6 tools that make data science easier

New tools are bundling data cleanup, drag-and-drop programming, and the cloud to help anyone comfortable with a spreadsheet to leverage the power of data science.

6 tools that make data science easier
Metamorworks / Getty Images

Data science may never be easy but it’s getting easier to dive in. Buzzwords like “machine learning,” “regression,” and “dimensionality reduction” are just as challenging to understand as ever, but the widespread desire to reap the benefits of these techniques has resulted in several good tools that create assembly lines for data that are ready to pump out the answers we seek.

The secret is similar to what revolutionized manufacturing. Just as standardized parts helped launch the industrial revolution, data scientists at various tools vendors have produced a collection of very powerful and very adaptive analytical routines. They’ve standardized the interfaces, making it much simpler to build your custom pipeline out of these interchangeable data science tools.

Data scientists used to wring their hands because 80 percent of the work was preparing data for analysis by crafting custom routines in Python, Java or their favorite language all so the sophisticated statistical tools in R or SASS could do their job. The marketplace is now filling with sophisticated tools that bundle together several hundred well-engineered routines into a package that does much of the repetitive and unpleasant data cleanup and standardization for you.

These new tools open the opportunity for anyone who’s comfortable working with a spreadsheet. They won’t make all prep work disappear, but they’ll make it easier. There’s less need to fuss over data formats because the tools are smart enough to do the right thing. You can often just open the file and start learning.

The tools also unlock much of the cost-saving power of the cloud. In the past, data scientists needed powerful computers to crunch big data sets. Now we can rent even bigger, faster machines in the cloud by the second, increasing processing speed while saving money by returning the hardware to the pool when the monthly reports are done.

The tools are a boon for both hardcore data scientists and data analysts who just need to train an algorithm to predict next year’s trends. Both groups can enjoy the pleasure of using sophisticated tools that do the right thing with data. The standardization, though, opens up the potential for entirely new groups to dive into data science. Now you don’t need to master R syntax or Python programming to begin.

Of course, we still need to think deeply about statistics and machine learning. These tools can’t answer strategic questions about when it’s better to use a neural network or a clustering algorithm, but they can make it simple to pull in all of your data and try both very quickly.

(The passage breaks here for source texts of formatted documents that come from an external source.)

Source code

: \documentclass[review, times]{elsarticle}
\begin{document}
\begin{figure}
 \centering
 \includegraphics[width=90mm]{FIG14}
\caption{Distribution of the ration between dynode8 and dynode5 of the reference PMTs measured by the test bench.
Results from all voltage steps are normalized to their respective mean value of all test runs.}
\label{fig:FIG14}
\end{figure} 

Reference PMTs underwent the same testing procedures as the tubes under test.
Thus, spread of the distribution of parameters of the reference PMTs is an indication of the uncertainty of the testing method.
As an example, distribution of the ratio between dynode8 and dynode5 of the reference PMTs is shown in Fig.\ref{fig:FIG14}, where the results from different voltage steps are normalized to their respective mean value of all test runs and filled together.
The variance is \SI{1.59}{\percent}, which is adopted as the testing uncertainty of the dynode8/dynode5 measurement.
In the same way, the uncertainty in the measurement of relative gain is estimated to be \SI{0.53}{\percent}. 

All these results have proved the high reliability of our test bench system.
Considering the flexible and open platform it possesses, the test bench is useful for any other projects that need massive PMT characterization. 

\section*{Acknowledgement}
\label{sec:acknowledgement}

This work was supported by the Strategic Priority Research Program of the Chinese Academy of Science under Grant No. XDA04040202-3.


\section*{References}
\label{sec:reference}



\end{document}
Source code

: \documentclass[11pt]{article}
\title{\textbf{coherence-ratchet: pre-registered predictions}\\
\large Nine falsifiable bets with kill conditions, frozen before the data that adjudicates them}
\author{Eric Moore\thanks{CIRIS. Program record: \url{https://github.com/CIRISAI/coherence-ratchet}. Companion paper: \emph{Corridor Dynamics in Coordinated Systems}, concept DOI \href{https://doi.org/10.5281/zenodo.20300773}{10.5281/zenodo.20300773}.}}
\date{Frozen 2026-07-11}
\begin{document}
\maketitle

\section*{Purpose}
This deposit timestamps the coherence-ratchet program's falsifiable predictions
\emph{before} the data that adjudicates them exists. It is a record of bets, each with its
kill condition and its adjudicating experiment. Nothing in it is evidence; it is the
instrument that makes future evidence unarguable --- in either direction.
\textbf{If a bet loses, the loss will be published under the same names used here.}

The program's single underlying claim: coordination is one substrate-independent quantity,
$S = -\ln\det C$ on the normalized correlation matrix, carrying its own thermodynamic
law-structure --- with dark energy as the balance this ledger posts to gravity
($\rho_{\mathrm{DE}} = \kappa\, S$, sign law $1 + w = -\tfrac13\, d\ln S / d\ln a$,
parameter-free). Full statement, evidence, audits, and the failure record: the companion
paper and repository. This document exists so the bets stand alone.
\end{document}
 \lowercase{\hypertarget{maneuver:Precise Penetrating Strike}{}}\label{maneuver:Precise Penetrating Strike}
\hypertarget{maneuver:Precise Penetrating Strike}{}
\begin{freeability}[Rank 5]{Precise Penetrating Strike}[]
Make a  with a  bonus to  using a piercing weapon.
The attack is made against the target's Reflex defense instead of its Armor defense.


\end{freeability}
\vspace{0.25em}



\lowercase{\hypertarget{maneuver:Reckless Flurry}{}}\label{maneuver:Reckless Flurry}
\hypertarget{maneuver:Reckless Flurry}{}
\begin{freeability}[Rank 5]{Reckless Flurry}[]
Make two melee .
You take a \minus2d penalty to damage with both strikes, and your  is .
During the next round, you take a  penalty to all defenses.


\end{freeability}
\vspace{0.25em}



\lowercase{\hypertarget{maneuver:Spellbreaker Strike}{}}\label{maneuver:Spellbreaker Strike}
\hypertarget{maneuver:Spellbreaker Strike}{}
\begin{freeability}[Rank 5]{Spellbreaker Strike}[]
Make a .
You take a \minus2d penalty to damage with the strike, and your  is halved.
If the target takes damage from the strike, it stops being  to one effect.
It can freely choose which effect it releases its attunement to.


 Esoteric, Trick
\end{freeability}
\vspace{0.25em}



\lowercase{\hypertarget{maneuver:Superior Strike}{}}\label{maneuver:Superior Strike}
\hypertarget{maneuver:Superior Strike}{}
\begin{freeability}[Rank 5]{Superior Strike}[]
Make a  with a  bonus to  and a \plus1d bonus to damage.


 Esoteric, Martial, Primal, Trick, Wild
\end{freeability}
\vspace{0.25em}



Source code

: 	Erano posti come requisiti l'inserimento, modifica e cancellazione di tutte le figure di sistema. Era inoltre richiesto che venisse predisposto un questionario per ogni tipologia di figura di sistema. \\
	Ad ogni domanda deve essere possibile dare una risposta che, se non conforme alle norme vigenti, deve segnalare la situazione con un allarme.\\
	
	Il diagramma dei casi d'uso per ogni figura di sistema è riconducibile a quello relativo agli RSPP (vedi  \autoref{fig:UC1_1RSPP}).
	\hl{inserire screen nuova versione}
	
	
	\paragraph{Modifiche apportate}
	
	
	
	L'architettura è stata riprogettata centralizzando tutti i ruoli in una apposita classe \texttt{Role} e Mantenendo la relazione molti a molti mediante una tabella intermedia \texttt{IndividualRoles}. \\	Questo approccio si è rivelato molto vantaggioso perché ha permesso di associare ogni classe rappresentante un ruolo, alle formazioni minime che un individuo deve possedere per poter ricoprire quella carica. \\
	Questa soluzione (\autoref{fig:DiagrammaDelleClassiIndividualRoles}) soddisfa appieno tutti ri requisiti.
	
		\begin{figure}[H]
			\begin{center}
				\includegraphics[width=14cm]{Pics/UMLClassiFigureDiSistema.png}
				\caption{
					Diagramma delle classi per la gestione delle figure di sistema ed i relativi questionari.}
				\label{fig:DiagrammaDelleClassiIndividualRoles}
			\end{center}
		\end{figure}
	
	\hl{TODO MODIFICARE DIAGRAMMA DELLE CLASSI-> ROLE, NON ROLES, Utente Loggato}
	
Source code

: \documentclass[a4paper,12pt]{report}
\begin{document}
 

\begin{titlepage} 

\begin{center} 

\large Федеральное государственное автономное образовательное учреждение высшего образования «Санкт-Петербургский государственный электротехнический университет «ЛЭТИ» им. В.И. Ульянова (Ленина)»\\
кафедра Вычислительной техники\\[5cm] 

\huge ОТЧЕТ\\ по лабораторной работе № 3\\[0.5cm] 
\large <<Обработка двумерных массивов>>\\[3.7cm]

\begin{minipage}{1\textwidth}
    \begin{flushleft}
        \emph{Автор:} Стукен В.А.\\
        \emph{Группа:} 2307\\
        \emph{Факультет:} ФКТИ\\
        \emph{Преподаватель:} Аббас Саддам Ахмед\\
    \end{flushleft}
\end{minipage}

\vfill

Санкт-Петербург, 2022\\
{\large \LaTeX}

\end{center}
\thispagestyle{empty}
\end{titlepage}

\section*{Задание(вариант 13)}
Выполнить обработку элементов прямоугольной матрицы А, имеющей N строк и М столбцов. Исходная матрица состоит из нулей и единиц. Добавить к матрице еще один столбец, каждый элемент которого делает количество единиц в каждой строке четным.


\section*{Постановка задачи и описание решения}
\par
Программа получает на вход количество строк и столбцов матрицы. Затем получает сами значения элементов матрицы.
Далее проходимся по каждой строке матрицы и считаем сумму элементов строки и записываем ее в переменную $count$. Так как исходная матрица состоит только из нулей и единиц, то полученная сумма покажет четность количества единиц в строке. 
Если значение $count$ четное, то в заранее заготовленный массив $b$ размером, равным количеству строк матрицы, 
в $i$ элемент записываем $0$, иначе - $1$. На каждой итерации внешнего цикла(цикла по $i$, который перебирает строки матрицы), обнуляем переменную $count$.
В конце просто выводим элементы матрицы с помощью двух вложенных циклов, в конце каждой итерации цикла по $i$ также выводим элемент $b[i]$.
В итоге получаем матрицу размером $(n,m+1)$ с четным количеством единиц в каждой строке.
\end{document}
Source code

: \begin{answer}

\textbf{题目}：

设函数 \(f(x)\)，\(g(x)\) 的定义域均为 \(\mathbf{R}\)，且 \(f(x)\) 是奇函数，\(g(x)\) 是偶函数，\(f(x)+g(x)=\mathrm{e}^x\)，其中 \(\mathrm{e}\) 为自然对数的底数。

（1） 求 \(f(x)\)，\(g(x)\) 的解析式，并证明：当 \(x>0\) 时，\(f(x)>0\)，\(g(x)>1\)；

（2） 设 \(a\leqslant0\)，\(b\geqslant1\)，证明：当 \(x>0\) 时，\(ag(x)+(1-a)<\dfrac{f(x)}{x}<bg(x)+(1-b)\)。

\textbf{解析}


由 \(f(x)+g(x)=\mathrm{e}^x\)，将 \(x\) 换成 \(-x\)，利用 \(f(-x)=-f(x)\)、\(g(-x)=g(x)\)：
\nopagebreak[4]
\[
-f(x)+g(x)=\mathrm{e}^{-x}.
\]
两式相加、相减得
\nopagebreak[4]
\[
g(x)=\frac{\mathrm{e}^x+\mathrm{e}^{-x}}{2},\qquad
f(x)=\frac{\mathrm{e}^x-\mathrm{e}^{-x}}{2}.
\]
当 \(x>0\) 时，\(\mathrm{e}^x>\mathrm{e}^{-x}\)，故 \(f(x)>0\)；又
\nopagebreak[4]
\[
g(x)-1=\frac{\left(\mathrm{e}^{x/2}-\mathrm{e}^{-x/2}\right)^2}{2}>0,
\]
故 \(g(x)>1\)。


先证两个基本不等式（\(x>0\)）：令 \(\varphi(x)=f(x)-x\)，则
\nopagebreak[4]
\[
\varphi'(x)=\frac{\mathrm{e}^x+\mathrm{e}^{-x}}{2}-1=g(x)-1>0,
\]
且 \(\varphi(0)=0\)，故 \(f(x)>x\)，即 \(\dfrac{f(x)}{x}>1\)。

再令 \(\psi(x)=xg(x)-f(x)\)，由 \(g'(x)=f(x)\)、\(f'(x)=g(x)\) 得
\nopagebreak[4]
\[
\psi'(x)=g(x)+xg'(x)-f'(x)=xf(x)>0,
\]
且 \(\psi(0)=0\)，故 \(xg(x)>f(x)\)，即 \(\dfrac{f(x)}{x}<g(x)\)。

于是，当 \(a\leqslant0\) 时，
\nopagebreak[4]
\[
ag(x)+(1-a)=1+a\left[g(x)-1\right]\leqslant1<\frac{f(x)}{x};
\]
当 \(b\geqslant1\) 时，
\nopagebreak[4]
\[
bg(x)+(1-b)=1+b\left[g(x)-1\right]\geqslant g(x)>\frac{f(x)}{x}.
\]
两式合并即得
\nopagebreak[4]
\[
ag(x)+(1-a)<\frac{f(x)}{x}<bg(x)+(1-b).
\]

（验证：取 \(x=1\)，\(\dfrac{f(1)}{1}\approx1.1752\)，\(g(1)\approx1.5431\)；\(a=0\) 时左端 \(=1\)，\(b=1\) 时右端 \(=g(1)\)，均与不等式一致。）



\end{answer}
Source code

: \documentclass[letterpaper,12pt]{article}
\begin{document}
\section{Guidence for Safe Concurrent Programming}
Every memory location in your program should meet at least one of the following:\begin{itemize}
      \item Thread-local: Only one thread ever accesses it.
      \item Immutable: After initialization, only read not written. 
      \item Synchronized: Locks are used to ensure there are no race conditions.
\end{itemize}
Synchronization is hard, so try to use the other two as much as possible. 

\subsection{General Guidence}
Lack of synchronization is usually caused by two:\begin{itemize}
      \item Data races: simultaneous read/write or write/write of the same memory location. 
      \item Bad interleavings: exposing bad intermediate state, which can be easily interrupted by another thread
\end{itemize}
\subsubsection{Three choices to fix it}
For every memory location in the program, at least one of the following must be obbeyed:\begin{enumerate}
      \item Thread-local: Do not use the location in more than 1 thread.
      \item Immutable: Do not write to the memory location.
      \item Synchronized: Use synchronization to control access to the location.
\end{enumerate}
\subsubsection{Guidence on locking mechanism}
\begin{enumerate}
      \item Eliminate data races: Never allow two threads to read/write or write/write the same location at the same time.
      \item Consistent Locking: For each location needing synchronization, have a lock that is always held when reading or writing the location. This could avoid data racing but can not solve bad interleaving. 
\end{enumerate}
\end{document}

Just as standardization removed the need for long apprenticeships and sophisticated craftsmen when it became simpler for everyone to participate in the industrial revolution, these data tools are unleashing the potential for more and more people in a business to turn to sophisticated data analysis for guidance.

Here is a look at six tools helping to democratize data science today.

Alteryx

The core of the Alteryx platform is its Designer tool, a visual programming IDE that allows users to drag and drop icons instead of typing out a text program. Alteryx targets its platform at both data scientists and “citizen users,” which is a nice way of saying people who don’t want to mess with the details of cleaning up data and modifying it for analysis. The platform tries to “flip the 80/20 data prep rule” by simplifying preparation using its visual programming model. There’s a good chance you can drag an icon into the right place in the data pipeline and it will apply many of the standard tasks such as grouping by a customer number or joining two files.

Alteryx also offers a number of predefined predictive models for analyzing data and drawing inferences. These look like icons for data processing, but they’re really R or Python programs and Alteryx is saving you the trouble of dealing with their complexity and text-based coding. In Designer, the data flows along lines between icons and you don’t need to worry about commas or square brackets or other sources of coding grief.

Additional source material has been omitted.